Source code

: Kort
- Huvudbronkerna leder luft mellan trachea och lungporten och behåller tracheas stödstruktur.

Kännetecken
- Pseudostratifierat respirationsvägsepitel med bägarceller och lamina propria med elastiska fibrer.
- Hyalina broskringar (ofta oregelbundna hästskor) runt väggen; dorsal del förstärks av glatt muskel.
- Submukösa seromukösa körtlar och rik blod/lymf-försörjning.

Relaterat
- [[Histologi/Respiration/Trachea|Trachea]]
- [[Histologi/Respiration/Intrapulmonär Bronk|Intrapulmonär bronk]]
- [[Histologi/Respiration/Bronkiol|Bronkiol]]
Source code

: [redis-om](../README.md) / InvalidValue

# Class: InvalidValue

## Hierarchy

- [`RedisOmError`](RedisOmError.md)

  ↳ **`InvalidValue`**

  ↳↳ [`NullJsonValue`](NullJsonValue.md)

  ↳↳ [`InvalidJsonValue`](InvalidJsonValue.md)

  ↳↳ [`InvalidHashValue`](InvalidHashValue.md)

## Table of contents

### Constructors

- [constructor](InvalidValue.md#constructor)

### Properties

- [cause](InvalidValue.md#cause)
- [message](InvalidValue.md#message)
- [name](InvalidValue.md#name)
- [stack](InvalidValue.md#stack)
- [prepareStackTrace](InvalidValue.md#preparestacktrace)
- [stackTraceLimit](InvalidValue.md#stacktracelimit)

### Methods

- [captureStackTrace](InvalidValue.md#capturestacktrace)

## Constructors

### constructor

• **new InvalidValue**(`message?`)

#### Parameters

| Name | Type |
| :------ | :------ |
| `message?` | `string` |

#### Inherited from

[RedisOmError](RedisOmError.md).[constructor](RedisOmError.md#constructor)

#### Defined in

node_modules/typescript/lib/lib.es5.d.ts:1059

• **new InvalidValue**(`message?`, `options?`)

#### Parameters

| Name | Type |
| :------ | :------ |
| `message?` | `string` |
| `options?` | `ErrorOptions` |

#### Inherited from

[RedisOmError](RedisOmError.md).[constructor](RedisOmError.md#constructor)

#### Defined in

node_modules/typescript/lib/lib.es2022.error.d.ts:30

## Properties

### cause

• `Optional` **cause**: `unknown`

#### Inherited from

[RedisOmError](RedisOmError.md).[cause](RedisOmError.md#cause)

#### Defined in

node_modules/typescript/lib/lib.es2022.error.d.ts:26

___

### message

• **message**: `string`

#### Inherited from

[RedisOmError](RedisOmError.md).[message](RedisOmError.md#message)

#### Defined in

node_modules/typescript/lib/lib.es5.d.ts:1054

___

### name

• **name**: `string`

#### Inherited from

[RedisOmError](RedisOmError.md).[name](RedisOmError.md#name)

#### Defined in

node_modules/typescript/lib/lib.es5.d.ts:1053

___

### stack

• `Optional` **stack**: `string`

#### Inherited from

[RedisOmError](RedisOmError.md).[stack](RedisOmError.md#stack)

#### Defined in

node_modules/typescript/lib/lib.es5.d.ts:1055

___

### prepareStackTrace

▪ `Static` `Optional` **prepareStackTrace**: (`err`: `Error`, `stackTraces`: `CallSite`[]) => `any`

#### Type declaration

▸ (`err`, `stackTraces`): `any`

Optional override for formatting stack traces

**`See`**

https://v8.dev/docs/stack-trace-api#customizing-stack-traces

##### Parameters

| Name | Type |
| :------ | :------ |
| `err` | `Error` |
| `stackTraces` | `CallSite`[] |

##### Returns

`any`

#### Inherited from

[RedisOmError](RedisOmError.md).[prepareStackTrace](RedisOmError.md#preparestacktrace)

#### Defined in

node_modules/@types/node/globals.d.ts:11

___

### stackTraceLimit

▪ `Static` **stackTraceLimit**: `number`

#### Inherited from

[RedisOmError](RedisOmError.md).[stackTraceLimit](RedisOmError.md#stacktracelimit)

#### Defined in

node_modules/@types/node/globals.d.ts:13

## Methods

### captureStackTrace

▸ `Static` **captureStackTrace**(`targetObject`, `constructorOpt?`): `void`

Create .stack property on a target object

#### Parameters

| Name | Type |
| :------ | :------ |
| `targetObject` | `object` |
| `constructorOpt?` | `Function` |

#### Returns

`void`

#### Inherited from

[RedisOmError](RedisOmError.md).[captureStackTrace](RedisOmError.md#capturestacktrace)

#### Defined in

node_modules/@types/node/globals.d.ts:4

▸ PROBLEM
Filter the entries down to the lines holding the string "globals". Copy each of those lines.

▸ EXERCISE ANSWER
node_modules/@types/node/globals.d.ts:11
node_modules/@types/node/globals.d.ts:13
node_modules/@types/node/globals.d.ts:4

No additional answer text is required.